(Stored data)

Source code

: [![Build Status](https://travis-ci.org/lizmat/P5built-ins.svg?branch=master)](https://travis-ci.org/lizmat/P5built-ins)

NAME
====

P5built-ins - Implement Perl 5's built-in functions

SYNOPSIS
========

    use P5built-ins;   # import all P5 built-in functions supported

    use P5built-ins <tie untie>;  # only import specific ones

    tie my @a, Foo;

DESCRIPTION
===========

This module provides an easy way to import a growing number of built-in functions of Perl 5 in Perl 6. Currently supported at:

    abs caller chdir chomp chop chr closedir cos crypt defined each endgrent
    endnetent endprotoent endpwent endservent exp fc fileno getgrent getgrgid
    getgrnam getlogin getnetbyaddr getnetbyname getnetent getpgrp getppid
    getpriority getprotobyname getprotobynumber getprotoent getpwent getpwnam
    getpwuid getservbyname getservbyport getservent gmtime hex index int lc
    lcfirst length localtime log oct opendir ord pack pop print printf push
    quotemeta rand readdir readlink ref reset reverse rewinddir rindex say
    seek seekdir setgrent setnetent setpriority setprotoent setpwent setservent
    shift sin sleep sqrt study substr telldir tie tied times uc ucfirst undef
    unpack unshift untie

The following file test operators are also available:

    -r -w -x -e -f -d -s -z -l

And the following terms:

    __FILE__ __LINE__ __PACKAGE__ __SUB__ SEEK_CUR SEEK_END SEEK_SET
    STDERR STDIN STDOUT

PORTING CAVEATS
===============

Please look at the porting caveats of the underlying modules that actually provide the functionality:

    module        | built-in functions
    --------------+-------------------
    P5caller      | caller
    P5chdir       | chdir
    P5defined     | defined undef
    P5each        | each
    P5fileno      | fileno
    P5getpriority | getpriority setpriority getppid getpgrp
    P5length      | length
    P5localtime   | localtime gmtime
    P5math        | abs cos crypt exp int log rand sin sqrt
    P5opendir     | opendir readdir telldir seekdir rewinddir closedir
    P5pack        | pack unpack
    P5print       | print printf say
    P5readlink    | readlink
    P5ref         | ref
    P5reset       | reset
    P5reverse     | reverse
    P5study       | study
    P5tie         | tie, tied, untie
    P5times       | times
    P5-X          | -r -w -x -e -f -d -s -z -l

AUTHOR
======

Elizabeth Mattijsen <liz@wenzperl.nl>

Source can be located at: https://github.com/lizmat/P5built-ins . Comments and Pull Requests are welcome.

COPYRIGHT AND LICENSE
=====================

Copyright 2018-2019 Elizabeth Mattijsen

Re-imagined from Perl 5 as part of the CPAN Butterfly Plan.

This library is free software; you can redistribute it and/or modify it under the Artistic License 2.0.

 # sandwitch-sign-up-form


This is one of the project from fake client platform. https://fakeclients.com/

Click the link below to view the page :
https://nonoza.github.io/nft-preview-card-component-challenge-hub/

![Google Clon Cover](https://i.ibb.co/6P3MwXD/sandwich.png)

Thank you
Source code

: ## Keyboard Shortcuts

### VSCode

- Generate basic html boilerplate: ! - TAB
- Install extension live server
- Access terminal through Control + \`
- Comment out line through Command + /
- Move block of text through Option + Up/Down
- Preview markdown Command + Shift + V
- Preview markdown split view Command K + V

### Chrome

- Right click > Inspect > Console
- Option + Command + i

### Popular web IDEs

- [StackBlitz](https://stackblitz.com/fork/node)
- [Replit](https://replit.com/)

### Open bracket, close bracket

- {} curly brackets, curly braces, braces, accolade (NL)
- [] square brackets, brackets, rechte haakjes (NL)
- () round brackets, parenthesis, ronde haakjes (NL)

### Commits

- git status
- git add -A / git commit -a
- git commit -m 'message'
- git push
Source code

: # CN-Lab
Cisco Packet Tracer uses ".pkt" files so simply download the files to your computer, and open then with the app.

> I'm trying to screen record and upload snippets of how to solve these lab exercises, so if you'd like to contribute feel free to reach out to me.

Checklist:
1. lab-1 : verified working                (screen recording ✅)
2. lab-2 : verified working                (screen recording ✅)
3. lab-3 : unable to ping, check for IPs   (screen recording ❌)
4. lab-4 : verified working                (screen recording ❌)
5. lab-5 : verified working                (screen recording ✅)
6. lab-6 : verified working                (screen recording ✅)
--
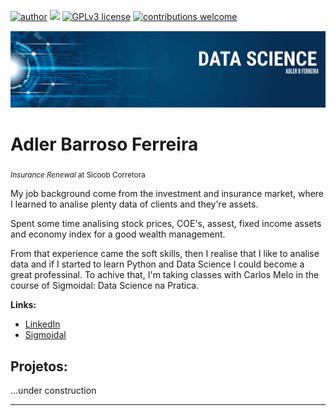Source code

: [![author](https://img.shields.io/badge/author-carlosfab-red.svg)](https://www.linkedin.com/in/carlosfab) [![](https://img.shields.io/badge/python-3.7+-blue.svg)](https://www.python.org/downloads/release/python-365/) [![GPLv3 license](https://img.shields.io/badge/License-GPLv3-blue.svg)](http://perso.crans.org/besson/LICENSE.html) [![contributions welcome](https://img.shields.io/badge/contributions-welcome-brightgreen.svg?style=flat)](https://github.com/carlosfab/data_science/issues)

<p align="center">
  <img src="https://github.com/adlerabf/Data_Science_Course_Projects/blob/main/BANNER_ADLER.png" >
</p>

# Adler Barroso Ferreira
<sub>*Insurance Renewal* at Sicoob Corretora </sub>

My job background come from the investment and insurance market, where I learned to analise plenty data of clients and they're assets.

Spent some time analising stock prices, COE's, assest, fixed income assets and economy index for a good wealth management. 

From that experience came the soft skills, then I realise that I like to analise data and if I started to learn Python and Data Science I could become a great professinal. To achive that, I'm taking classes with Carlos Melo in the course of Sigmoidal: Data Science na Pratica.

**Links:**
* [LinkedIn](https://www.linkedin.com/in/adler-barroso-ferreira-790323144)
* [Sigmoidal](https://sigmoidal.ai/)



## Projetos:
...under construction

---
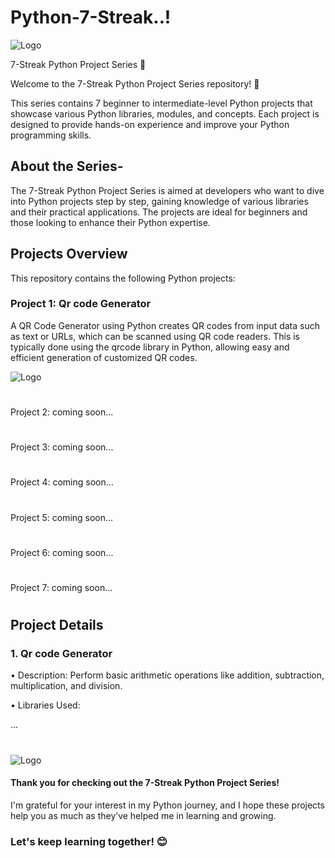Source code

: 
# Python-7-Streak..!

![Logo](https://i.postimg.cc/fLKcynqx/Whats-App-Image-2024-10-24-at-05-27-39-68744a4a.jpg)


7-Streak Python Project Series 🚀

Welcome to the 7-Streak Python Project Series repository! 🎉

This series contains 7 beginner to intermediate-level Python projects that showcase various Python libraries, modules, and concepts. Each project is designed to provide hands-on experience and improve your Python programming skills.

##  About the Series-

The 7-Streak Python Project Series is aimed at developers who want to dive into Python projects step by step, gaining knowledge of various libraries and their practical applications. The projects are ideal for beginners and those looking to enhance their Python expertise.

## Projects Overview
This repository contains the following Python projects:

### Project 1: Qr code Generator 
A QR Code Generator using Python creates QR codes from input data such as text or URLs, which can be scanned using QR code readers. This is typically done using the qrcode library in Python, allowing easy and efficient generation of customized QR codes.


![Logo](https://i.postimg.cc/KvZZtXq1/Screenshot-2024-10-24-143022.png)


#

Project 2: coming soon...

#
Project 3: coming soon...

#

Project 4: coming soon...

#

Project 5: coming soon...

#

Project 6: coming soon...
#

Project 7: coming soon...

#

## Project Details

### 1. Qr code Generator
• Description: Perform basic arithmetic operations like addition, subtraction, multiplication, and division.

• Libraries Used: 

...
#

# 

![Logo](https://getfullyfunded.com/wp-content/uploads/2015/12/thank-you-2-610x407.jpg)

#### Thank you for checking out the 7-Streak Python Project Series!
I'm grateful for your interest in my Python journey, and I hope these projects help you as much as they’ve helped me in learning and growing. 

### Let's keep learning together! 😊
...
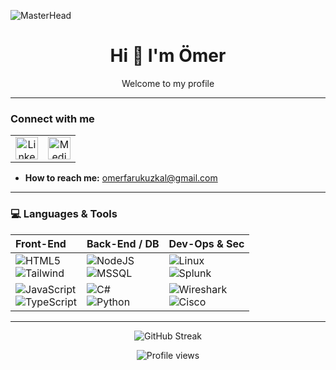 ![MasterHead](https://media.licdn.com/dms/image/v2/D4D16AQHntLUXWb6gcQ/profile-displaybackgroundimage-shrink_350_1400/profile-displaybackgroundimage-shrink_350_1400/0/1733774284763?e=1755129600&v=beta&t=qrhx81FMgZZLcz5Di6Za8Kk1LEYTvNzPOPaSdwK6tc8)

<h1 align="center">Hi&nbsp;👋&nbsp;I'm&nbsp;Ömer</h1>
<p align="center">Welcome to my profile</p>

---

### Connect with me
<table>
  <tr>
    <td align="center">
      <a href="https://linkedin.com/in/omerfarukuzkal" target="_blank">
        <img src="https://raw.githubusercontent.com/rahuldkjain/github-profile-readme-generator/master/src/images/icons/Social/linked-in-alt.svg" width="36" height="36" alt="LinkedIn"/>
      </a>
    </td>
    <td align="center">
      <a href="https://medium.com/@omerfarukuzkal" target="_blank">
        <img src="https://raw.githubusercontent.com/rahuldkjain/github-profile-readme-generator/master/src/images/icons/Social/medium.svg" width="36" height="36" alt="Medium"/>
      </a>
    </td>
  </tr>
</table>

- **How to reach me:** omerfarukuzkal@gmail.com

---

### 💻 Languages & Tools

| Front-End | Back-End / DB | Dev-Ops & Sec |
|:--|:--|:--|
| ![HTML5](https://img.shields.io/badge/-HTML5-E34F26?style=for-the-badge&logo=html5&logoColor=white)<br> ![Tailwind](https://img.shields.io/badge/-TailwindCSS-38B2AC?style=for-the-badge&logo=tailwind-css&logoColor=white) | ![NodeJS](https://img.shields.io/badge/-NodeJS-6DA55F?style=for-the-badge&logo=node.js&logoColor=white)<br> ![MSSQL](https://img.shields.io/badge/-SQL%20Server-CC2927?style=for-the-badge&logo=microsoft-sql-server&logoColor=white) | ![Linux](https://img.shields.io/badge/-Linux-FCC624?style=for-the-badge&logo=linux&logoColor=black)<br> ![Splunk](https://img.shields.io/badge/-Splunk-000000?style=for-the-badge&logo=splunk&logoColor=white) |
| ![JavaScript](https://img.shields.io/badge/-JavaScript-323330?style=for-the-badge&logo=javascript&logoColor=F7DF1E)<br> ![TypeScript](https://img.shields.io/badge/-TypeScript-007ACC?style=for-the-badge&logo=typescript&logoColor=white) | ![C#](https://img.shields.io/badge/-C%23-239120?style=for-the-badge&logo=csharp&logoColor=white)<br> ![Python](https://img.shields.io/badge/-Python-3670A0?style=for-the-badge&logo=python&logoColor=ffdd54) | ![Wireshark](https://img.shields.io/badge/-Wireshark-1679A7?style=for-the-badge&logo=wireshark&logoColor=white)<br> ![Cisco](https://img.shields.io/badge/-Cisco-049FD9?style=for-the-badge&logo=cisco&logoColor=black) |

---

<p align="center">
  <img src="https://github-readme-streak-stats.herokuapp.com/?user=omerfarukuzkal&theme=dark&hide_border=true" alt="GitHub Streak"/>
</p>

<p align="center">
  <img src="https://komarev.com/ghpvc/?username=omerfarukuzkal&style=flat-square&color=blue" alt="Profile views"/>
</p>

### TRY IT
Read through the records above and copy the lines that contain "times".

### ANSWER TO THE PROBLEM
    shift sin sleep sqrt study substr telldir tie tied times uc ucfirst undef
    P5times       | times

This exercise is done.